I’m grateful for Pilates. My teacher allows me to be challenged but to go at my own speed. When I say, “I’m done”, I mean it. I’ve been training with her for more than 4 years, and my core is able to support me, allows me to walk and travel if done with good pacing. I miss all the energy I used to have, while young, but we all lose some of that naturally.
I am grateful to this new technology that connects us all, no matter where we live. My son gave us his first ipad when he bought the one with a camera, and I write with it all the time. Cort, I am grateful to you, too, keeping us in touch with new research. I am optimistic that with research, treatments will be found to make our journey easier. Thanks, Abby
Loved your post. I think the “gift” of this illness is gratitude. When I was healthy I had no idea of how blessed I was.

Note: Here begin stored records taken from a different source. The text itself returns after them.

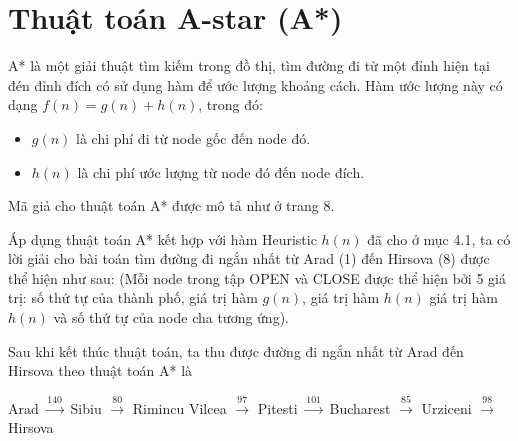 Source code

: \documentclass[a4paper, 11pt]{article}
\begin{document}
\section{Thuật toán A-star (A*)}
A* là một giải thuật tìm kiếm trong đồ thị, tìm đường đi từ một đỉnh hiện tại đén đỉnh đích có sử dụng hàm để ước lượng khoảng cách. Hàm ước lượng này có dạng $f(n) = g(n) + h(n)$, trong đó:
\begin{itemize}
  \item $g(n)$ là chi phí đi từ node gốc đến node đó.
  \item $h(n)$ là chi phí ước lượng từ node đó đến node đích.
\end{itemize}
Mã giả cho thuật toán A* được mô tả như ở trang 8. 

Áp dụng thuật toán A* kết hợp với hàm Heuristic $h(n)$ đã cho ở mục 4.1, ta có lời giải cho bài toán tìm đường đi ngắn nhất từ Arad (1) đến Hirsova (8) được thể hiện như sau: (Mỗi node trong tập OPEN và CLOSE được thể hiện bởi 5 giá trị: số thứ tự của thành phố, giá trị hàm $g(n)$, giá trị hàm $h(n)$ giá trị hàm $h(n)$ và số thứ tự của node cha tương ứng).

Sau khi kết thúc thuật toán, ta thu được đường đi ngắn nhất từ Arad đến Hirsova theo thuật toán A* là
\begin{center}
  Arad $\xrightarrow{140}$ Sibiu $\xrightarrow{80}$ Rimincu Vilcea $\xrightarrow{97}$ Pitesti $\xrightarrow{101}$ Bucharest $\xrightarrow{85}$ Urziceni $\xrightarrow{98}$ Hirsova
\end{center}
\end{document}

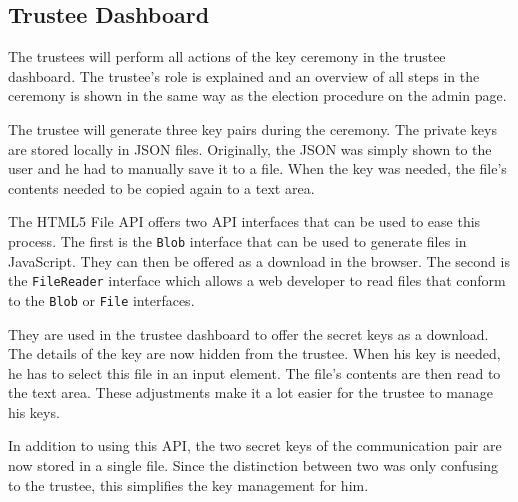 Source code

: \subsection{Trustee Dashboard}

The trustees will perform all actions of the key ceremony in the trustee dashboard. The trustee's role is explained and an overview of all steps in the ceremony is shown in the same way as the election procedure on the admin page.

\par The trustee will generate three key pairs during the ceremony. The private keys are stored locally in JSON files. Originally, the JSON was simply shown to the user and he had to manually save it to a file. When the key was needed, the file's contents needed to be copied again to a text area.

\par The HTML5 File API offers two API interfaces that can be used to ease this process.\cite{ranganathan_sicking_file_api} The first is the \texttt{Blob} interface that can be used to generate files in JavaScript. They can then be offered as a download in the browser. The second is the \texttt{FileReader} interface which allows a web developer to read files that conform to the \texttt{Blob} or \texttt{File} interfaces.

\par They are used in the trustee dashboard to offer the secret keys as a download. The details of the key are now hidden from the trustee. When his key is needed, he has to select this file in an input element. The file's contents are then read to the text area. These adjustments make it a lot easier for the trustee to manage his keys.

\par In addition to using this API, the two secret keys of the communication pair are now stored in a single file. Since the distinction between two was only confusing to the trustee, this simplifies the key management for him.
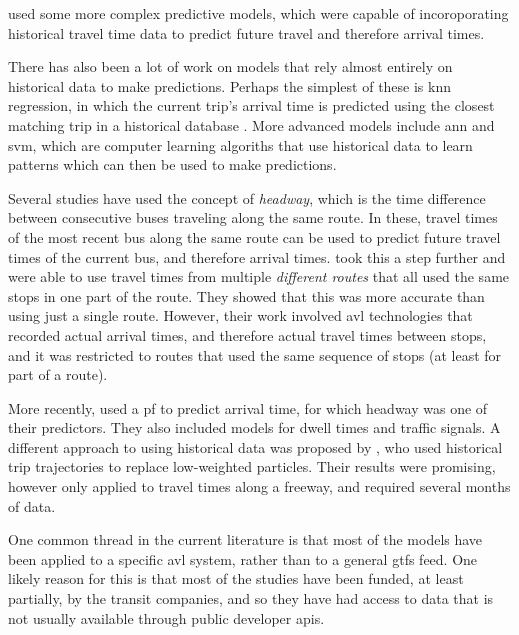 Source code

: \documentclass[12pt,a4paper]{article}
\begin{document}
\cite{cathey-dailey:2003} used some more complex predictive models, 
which were capable of incoroporating historical travel time
data to predict future travel and therefore arrival times.

There has also been a lot of work on models that rely almost entirely on historical 
data to make predictions.
Perhaps the simplest of these is \gls{knn} regression,
in which the current trip's arrival time is predicted using the closest
matching trip in a historical database \citep{cn}.
More advanced models include \gls{ann} and \gls{svm},
which are computer learning algoriths that use historical data to
learn patterns which can then be used to make predictions.


Several studies have used the concept of \emph{headway},
which is the time difference between consecutive buses traveling along the same route.
In these, travel times of the most recent bus along the same route can be used
to predict future travel times of the current bus, and therefore arrival times.
\cite{yu-etal:2011} took this a step further and were able to use travel times
from multiple \emph{different routes} that all used the same stops in one part of the route.
They showed that this was more accurate than using just a single route.
However, their work involved \gls{avl} technologies that recorded actual arrival times,
and therefore actual travel times between stops,
and it was restricted to routes that used the same sequence of stops (at least for part of a route).


More recently, \cite{hans-etal:2015} used a \gls{pf} to predict arrival time, 
for which headway was one of their predictors.
They also included models for dwell times and traffic signals.
A different approach to using historical data was proposed by \cite{chen-rakha:2014}, 
who used historical trip trajectories to replace low-weighted particles.
Their results were promising, however only applied to travel times along a freeway,
and required several months of data.


One common thread in the current literature is that most of the models have been applied to a
specific \gls{avl} system, rather than to a general \gls{gtfs} feed.
One likely reason for this is that most of the studies have been funded,
at least partially, by the transit companies, and so they have had access to data
that is not usually available through public developer \glspl{api}.





\end{document}
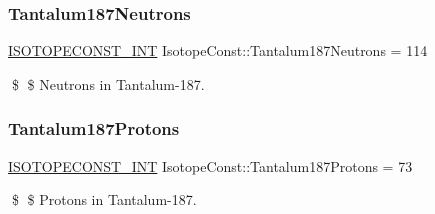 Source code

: \subsubsection{\texorpdfstring{Tantalum187\+Neutrons}{Tantalum187Neutrons}}
{\footnotesize\ttfamily \mbox{\hyperlink{group___isotope_const-_macros_ga5f18360b3e99483a35c32d789e62621c}{I\+S\+O\+T\+O\+P\+E\+C\+O\+N\+S\+T\+\_\+\+I\+NT}} Isotope\+Const\+::\+Tantalum187\+Neutrons = 114}

\$ \$ Neutrons in Tantalum-\/187. \mbox{\label{group___isotope_const-_tantalum-_ta187_ga09fdb03e29f194faecfbab89c93b6d3f}} 
\subsubsection{\texorpdfstring{Tantalum187\+Protons}{Tantalum187Protons}}
{\footnotesize\ttfamily \mbox{\hyperlink{group___isotope_const-_macros_ga5f18360b3e99483a35c32d789e62621c}{I\+S\+O\+T\+O\+P\+E\+C\+O\+N\+S\+T\+\_\+\+I\+NT}} Isotope\+Const\+::\+Tantalum187\+Protons = 73}

\$ \$ Protons in Tantalum-\/187.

It was only the loss of my health that taught me to be grateful for what I have.
Bonnie
Hi Cort,
So very grateful for my friend who drops in from time to time to say hi, gives me a hug and
warms my heart with a smile.
So grateful for all the help that is now on line for us to come to anytime we can, without it we would be very lost-THANKYOU!
So grateful for many, many things in my life even though sometimes things gets the better of me.
Cheers to You for all your very dedicated work:-)
I have got myself a little note book in which I have made my first entry of the things I appreciate. I plan to make one entry a day. It’s a start at least!